* **WHAT THIS TASK INVOLVES**
Give back the entries exactly, ending with the "#### Slide 14: Scalability & Performance" line.

Dataset entries:
_ _ _
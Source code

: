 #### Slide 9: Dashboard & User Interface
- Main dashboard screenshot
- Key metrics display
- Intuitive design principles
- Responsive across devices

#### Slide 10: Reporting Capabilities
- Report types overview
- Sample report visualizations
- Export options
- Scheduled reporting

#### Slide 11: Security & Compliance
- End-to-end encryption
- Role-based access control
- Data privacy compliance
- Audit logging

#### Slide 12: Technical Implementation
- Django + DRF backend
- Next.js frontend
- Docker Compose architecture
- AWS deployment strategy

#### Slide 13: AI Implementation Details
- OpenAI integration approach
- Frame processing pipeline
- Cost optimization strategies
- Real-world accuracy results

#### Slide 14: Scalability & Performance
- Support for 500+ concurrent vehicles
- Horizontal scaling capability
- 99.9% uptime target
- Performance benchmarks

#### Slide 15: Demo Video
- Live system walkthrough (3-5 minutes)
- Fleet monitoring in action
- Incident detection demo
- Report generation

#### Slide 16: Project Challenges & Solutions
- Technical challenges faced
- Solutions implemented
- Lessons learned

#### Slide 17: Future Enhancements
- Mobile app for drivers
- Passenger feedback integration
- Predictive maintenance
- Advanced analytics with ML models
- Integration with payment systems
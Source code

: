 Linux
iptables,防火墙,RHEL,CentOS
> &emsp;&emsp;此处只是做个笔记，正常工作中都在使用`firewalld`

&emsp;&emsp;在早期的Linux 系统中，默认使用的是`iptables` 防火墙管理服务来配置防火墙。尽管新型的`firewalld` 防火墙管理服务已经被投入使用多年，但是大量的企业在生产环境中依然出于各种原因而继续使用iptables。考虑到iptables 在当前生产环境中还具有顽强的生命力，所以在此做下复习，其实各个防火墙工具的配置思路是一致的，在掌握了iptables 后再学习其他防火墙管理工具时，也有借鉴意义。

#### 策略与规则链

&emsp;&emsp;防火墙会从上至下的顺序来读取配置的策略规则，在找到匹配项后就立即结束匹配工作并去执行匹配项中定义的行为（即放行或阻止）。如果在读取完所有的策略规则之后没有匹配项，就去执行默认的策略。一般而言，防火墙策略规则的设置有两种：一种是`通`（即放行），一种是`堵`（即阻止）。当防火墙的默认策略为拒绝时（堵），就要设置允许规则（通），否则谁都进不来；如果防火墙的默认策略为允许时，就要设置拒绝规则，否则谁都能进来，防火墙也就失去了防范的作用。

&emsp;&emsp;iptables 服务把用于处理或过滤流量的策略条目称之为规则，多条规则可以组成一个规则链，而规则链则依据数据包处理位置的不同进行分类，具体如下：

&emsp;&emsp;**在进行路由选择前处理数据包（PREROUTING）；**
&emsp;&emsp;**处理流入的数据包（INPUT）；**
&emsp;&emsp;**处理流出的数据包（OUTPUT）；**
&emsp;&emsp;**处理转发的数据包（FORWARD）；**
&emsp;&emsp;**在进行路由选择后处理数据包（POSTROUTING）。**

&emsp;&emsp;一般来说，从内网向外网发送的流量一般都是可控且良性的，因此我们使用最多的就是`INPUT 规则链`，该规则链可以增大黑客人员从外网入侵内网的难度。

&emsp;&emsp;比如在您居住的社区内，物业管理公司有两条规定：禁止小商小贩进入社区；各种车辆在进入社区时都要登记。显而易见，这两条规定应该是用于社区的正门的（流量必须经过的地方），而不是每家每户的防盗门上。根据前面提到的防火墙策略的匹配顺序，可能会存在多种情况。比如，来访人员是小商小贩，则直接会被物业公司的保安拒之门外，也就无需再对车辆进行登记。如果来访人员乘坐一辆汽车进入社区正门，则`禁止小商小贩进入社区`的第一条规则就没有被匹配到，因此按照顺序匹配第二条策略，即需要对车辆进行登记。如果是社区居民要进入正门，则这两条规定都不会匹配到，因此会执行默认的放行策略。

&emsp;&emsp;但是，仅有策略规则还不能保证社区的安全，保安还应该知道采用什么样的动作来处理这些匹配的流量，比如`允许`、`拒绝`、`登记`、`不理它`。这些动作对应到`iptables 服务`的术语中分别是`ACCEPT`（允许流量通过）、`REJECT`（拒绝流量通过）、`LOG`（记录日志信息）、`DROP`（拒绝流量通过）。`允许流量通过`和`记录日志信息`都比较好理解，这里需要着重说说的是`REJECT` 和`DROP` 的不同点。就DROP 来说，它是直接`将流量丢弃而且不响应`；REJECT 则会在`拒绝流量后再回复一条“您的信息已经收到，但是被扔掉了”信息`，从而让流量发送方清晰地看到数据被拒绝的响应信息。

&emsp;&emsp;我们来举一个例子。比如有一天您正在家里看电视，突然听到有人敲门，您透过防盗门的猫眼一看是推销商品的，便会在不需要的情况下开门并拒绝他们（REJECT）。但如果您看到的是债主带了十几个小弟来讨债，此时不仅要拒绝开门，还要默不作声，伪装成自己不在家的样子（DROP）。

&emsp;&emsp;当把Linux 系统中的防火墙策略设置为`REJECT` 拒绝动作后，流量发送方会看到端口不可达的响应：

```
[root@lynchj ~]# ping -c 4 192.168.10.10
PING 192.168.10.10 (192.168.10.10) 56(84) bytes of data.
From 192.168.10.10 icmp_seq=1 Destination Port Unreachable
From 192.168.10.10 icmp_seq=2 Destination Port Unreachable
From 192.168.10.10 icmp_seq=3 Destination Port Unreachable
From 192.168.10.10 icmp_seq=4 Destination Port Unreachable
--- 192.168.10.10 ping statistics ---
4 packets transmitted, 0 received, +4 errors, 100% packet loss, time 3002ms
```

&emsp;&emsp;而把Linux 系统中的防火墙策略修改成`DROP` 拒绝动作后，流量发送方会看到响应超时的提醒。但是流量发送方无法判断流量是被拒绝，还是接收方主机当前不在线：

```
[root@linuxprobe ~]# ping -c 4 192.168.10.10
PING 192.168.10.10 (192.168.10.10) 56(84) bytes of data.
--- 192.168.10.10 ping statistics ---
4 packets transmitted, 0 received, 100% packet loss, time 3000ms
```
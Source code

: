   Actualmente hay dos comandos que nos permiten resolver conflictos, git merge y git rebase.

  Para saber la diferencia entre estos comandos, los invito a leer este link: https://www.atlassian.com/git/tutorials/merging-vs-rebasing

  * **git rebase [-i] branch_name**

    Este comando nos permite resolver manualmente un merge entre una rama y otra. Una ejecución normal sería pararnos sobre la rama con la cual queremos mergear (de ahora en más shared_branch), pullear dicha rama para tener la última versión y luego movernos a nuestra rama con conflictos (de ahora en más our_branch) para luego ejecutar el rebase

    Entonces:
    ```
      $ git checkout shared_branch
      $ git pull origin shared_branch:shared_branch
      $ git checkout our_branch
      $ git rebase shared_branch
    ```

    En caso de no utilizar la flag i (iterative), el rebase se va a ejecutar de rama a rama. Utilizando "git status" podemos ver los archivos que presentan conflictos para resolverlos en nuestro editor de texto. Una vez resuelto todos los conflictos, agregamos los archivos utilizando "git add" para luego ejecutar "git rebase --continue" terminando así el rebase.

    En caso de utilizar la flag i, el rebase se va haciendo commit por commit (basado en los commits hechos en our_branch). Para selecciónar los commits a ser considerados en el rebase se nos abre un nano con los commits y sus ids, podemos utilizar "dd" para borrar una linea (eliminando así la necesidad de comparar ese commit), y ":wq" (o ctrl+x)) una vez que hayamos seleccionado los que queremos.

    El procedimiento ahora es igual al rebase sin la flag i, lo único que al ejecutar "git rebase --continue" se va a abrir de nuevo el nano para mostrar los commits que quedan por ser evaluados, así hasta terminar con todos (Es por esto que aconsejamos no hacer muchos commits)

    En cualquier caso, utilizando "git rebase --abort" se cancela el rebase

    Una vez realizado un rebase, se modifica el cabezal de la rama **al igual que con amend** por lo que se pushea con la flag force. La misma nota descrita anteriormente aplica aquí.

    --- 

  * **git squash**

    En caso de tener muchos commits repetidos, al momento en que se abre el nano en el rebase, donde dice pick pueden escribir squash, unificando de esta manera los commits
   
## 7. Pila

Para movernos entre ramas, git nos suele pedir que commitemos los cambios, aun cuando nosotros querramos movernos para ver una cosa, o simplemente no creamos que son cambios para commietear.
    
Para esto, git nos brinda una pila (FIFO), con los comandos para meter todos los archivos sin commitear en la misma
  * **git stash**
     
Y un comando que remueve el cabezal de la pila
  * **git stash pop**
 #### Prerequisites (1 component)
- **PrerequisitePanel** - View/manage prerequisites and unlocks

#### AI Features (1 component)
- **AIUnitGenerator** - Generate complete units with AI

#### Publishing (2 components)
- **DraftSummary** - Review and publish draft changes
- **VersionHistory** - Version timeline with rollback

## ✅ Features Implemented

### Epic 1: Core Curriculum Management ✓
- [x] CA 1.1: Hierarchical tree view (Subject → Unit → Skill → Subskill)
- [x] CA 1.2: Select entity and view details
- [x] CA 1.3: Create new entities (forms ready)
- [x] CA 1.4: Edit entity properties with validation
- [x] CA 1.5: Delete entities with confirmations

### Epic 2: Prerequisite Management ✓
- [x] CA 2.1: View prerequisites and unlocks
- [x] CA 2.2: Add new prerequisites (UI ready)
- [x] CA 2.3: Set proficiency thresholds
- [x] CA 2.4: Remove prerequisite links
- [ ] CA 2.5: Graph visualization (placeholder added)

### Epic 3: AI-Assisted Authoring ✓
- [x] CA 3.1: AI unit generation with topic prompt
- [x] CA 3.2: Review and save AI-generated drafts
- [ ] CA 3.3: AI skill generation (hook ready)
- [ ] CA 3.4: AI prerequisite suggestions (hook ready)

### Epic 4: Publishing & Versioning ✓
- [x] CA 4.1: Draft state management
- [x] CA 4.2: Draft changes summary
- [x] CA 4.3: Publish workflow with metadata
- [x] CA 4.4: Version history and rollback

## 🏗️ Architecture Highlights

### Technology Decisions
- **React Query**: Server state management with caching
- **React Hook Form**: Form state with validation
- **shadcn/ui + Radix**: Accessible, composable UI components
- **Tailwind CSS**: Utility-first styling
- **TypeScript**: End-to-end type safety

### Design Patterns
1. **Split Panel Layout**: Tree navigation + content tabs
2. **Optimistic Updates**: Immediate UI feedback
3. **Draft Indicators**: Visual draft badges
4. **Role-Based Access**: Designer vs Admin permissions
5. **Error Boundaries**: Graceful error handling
_ _ _
* **ANSWER AREA**
Source code

: #### Slide 9: Dashboard & User Interface
- Main dashboard screenshot
- Key metrics display
- Intuitive design principles
- Responsive across devices

#### Slide 10: Reporting Capabilities
- Report types overview
- Sample report visualizations
- Export options
- Scheduled reporting

#### Slide 11: Security & Compliance
- End-to-end encryption
- Role-based access control
- Data privacy compliance
- Audit logging

#### Slide 12: Technical Implementation
- Django + DRF backend
- Next.js frontend
- Docker Compose architecture
- AWS deployment strategy

#### Slide 13: AI Implementation Details
- OpenAI integration approach
- Frame processing pipeline
- Cost optimization strategies
- Real-world accuracy results

#### Slide 14: Scalability & Performance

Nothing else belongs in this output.